Зажав фонарик зубами, я ещё раз прочесал всё почти на коленях. Тщетно. Я погасил фонарик и сел на плоский бортик передохнуть и подумать. В помятой пачке в кармане нашлось две сигареты, и я выкурил одну, страдая и размышляя о странностях жизни.

Да, трудно было даже описать всю глубину моей горечи, но факт приходилось признать: медальон я, идиот и дубина, проворонил. И так идиотически проворонил, что вспоминать не хотелось. И, как назло, эта картинка так и вставала передо мной: я старательно выгребаю медальон из ящика, выношу в кухню и надеваю на себя.

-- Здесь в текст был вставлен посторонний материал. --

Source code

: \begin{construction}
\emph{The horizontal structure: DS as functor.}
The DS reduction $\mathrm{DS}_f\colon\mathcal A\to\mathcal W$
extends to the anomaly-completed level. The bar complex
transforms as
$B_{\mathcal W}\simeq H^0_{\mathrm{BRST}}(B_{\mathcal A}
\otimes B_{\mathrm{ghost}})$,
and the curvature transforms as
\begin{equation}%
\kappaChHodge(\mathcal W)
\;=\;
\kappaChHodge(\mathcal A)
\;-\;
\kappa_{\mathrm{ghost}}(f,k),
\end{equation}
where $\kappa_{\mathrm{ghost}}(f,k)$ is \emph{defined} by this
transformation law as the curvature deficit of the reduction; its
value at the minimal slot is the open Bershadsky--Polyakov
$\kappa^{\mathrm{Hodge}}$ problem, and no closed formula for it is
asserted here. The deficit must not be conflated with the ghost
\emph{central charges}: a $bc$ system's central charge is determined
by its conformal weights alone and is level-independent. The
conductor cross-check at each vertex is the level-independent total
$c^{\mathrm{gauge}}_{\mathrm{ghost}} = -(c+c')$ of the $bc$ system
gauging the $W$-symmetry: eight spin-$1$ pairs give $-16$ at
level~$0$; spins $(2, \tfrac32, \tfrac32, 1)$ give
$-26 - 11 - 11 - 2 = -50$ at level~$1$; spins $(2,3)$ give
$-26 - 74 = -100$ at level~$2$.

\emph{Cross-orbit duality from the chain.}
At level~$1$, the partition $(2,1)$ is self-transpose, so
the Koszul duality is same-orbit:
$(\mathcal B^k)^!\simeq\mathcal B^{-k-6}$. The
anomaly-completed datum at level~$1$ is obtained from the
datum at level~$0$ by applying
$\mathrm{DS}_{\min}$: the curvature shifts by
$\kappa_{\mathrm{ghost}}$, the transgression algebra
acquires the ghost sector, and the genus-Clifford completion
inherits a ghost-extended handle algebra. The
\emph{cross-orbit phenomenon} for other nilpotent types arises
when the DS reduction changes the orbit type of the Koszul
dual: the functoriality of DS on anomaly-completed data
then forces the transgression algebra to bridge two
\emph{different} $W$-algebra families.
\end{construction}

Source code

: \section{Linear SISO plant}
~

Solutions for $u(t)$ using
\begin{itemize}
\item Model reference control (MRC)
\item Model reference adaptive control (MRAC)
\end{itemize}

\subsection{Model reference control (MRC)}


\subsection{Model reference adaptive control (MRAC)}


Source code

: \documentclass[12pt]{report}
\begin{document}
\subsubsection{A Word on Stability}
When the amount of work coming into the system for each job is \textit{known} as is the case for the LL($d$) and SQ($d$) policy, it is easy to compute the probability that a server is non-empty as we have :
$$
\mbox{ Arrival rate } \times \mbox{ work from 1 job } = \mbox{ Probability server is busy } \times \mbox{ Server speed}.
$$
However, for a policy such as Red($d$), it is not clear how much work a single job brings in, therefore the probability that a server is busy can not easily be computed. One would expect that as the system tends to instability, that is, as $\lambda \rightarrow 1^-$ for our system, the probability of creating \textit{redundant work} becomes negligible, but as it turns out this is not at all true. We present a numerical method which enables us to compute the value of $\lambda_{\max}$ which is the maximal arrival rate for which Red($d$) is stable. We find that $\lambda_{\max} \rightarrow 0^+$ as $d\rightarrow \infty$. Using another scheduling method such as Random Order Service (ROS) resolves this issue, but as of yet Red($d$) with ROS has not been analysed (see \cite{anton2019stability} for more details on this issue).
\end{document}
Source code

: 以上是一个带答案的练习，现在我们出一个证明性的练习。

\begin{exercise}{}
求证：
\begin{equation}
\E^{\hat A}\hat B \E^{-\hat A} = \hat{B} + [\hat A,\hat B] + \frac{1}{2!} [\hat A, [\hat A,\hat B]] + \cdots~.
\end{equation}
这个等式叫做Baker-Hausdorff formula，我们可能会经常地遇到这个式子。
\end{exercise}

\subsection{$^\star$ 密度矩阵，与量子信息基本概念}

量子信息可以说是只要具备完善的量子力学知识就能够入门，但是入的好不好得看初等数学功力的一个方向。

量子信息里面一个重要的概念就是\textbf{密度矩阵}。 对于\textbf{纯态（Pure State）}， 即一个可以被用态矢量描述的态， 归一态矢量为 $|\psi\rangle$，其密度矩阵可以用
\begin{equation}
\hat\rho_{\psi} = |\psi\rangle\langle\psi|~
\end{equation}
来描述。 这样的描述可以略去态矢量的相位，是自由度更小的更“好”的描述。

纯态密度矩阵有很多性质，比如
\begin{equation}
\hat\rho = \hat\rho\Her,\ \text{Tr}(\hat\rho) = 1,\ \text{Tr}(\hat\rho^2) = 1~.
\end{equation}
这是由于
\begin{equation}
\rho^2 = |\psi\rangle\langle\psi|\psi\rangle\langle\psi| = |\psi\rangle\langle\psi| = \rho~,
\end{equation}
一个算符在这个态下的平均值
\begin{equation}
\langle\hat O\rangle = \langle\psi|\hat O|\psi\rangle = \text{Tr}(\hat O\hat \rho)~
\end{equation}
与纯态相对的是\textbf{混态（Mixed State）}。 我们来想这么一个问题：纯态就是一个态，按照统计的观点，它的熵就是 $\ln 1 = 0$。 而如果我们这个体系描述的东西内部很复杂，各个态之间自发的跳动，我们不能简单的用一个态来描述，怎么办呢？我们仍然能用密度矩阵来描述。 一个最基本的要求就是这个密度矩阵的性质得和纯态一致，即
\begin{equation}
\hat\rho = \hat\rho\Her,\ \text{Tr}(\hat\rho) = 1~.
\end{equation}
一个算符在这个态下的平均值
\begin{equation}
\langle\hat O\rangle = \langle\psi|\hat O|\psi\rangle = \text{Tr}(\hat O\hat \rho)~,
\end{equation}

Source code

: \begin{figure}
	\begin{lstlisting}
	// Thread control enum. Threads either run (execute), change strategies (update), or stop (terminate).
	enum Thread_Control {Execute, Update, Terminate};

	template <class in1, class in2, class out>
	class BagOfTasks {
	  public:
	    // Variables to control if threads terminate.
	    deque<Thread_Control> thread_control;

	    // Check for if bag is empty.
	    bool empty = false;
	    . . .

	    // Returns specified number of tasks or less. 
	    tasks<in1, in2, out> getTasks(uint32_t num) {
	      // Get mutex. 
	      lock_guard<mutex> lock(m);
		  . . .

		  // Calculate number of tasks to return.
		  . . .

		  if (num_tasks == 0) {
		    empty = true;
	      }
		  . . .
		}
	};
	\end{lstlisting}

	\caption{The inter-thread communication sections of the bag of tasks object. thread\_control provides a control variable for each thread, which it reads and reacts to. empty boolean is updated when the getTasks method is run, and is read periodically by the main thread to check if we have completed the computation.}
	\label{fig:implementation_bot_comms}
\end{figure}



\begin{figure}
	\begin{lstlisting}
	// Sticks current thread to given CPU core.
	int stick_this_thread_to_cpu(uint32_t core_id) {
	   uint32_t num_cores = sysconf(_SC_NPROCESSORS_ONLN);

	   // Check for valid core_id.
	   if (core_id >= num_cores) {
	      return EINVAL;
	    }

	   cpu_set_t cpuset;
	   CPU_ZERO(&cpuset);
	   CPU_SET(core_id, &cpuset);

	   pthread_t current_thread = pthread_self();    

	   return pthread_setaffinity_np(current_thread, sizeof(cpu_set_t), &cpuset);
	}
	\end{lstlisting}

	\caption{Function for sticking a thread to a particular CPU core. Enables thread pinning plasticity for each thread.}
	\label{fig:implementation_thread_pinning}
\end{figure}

Вот зачем? Какой чёрт меня дёрнул! Несколько месяцев он лежал в ящике стола, и я просто доставал его иногда и держал в ладони. И смотрел, и вспоминал. Вспоминал это особенное чувство лёгкости и безоблачности, которое владело мной в её присутствии… И перебирал в памяти тот день, и тот июльский зной, и видел её рядом… Видел её загорелую шею, когда она, подняв волосы наверх, повернулась спиной, чтобы я снял с неё цепочку. У меня вдруг перехватило тогда дыхание. Наверное, в первый раз я тогда понял, что всё это не просто так. Понял, что что-то случилось со мной… Узкая спина, стройная шея, родинка под левой лопаткой. И моё внезапное желание поцеловать эту родинку. Странное такое желание - даже и не желание вовсе, а какой-то порыв, почти благоговение, почти священный страх, граничащий с болью… Странно всё вдруг стало… словно ты читал сказку, потом забыл, а потом наткнулся на старую книжку – и она распахнула тебе среди страниц самого тебя. Тебя, которого ты даже не знал…
А потом вдруг оказалось, что она чувствует то же самое, только для неё в этом не было ничего тревожного, она видела в этом забавную загадку, игру, ей было весело... Печальной она стала, только когда мы прощались... И как она уходила тогда от меня - как на плаху, мучительно, словно отрезая от себя что-то живое, и сам я тогда был уже еле жив...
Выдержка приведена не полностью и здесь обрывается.